To do: Copy out every line of the data that follows, exactly.

Records for this task:
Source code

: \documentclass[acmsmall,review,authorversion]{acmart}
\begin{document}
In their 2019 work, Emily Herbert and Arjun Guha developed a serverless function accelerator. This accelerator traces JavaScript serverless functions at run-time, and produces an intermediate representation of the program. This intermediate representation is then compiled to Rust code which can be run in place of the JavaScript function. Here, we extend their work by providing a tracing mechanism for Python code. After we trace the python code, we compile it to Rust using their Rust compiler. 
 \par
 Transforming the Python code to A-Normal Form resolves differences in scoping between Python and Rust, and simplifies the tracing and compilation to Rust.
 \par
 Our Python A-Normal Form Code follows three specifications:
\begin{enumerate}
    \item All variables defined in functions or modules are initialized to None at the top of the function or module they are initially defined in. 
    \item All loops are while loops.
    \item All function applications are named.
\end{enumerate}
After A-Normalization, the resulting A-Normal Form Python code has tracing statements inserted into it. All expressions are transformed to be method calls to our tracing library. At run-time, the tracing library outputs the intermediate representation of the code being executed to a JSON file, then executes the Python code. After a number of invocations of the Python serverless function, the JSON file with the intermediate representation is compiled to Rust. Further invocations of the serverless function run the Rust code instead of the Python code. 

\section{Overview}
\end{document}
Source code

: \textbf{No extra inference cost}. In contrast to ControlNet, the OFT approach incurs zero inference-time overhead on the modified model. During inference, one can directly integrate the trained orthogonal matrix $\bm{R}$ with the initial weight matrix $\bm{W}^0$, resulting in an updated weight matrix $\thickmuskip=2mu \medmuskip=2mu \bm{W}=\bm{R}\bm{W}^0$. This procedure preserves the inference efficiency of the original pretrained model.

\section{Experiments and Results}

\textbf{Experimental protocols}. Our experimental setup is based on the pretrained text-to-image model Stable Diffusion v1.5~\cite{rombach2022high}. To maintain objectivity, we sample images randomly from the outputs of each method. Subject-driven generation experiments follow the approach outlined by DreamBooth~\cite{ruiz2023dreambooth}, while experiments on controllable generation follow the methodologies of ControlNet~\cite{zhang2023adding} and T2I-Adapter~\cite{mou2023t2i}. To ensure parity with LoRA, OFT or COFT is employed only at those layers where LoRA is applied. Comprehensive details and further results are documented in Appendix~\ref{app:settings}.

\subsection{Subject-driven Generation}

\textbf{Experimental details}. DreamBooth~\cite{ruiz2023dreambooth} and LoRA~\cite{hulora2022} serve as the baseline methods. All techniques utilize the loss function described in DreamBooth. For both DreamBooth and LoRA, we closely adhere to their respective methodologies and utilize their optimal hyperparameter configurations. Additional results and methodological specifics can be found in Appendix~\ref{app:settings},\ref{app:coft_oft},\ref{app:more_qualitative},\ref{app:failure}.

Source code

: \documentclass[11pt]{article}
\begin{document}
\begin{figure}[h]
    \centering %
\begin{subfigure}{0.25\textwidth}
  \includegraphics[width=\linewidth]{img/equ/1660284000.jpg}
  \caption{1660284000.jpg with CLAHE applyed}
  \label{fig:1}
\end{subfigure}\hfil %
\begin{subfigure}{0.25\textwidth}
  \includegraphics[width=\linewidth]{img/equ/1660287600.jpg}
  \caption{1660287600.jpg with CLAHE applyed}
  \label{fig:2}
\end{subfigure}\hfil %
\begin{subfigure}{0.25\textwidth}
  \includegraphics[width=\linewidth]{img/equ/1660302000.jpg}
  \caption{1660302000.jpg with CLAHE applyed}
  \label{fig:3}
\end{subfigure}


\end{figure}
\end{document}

Response to the exercise:
Source code

: \documentclass[acmsmall,review,authorversion]{acmart}
\begin{document}
In their 2019 work, Emily Herbert and Arjun Guha developed a serverless function accelerator. This accelerator traces JavaScript serverless functions at run-time, and produces an intermediate representation of the program. This intermediate representation is then compiled to Rust code which can be run in place of the JavaScript function. Here, we extend their work by providing a tracing mechanism for Python code. After we trace the python code, we compile it to Rust using their Rust compiler. 
 \par
 Transforming the Python code to A-Normal Form resolves differences in scoping between Python and Rust, and simplifies the tracing and compilation to Rust.
 \par
 Our Python A-Normal Form Code follows three specifications:
\begin{enumerate}
    \item All variables defined in functions or modules are initialized to None at the top of the function or module they are initially defined in. 
    \item All loops are while loops.
    \item All function applications are named.
\end{enumerate}
After A-Normalization, the resulting A-Normal Form Python code has tracing statements inserted into it. All expressions are transformed to be method calls to our tracing library. At run-time, the tracing library outputs the intermediate representation of the code being executed to a JSON file, then executes the Python code. After a number of invocations of the Python serverless function, the JSON file with the intermediate representation is compiled to Rust. Further invocations of the serverless function run the Rust code instead of the Python code. 

\section{Overview}
\end{document}
Source code

: \textbf{No extra inference cost}. In contrast to ControlNet, the OFT approach incurs zero inference-time overhead on the modified model. During inference, one can directly integrate the trained orthogonal matrix $\bm{R}$ with the initial weight matrix $\bm{W}^0$, resulting in an updated weight matrix $\thickmuskip=2mu \medmuskip=2mu \bm{W}=\bm{R}\bm{W}^0$. This procedure preserves the inference efficiency of the original pretrained model.

\section{Experiments and Results}

\textbf{Experimental protocols}. Our experimental setup is based on the pretrained text-to-image model Stable Diffusion v1.5~\cite{rombach2022high}. To maintain objectivity, we sample images randomly from the outputs of each method. Subject-driven generation experiments follow the approach outlined by DreamBooth~\cite{ruiz2023dreambooth}, while experiments on controllable generation follow the methodologies of ControlNet~\cite{zhang2023adding} and T2I-Adapter~\cite{mou2023t2i}. To ensure parity with LoRA, OFT or COFT is employed only at those layers where LoRA is applied. Comprehensive details and further results are documented in Appendix~\ref{app:settings}.

\subsection{Subject-driven Generation}

\textbf{Experimental details}. DreamBooth~\cite{ruiz2023dreambooth} and LoRA~\cite{hulora2022} serve as the baseline methods. All techniques utilize the loss function described in DreamBooth. For both DreamBooth and LoRA, we closely adhere to their respective methodologies and utilize their optimal hyperparameter configurations. Additional results and methodological specifics can be found in Appendix~\ref{app:settings},\ref{app:coft_oft},\ref{app:more_qualitative},\ref{app:failure}.

Source code

: \documentclass[11pt]{article}
\begin{document}
\begin{figure}[h]
    \centering %
\begin{subfigure}{0.25\textwidth}
  \includegraphics[width=\linewidth]{img/equ/1660284000.jpg}
  \caption{1660284000.jpg with CLAHE applyed}
  \label{fig:1}
\end{subfigure}\hfil %
\begin{subfigure}{0.25\textwidth}
  \includegraphics[width=\linewidth]{img/equ/1660287600.jpg}
  \caption{1660287600.jpg with CLAHE applyed}
  \label{fig:2}
\end{subfigure}\hfil %
\begin{subfigure}{0.25\textwidth}
  \includegraphics[width=\linewidth]{img/equ/1660302000.jpg}
  \caption{1660302000.jpg with CLAHE applyed}
  \label{fig:3}
\end{subfigure}


\end{figure}
\end{document}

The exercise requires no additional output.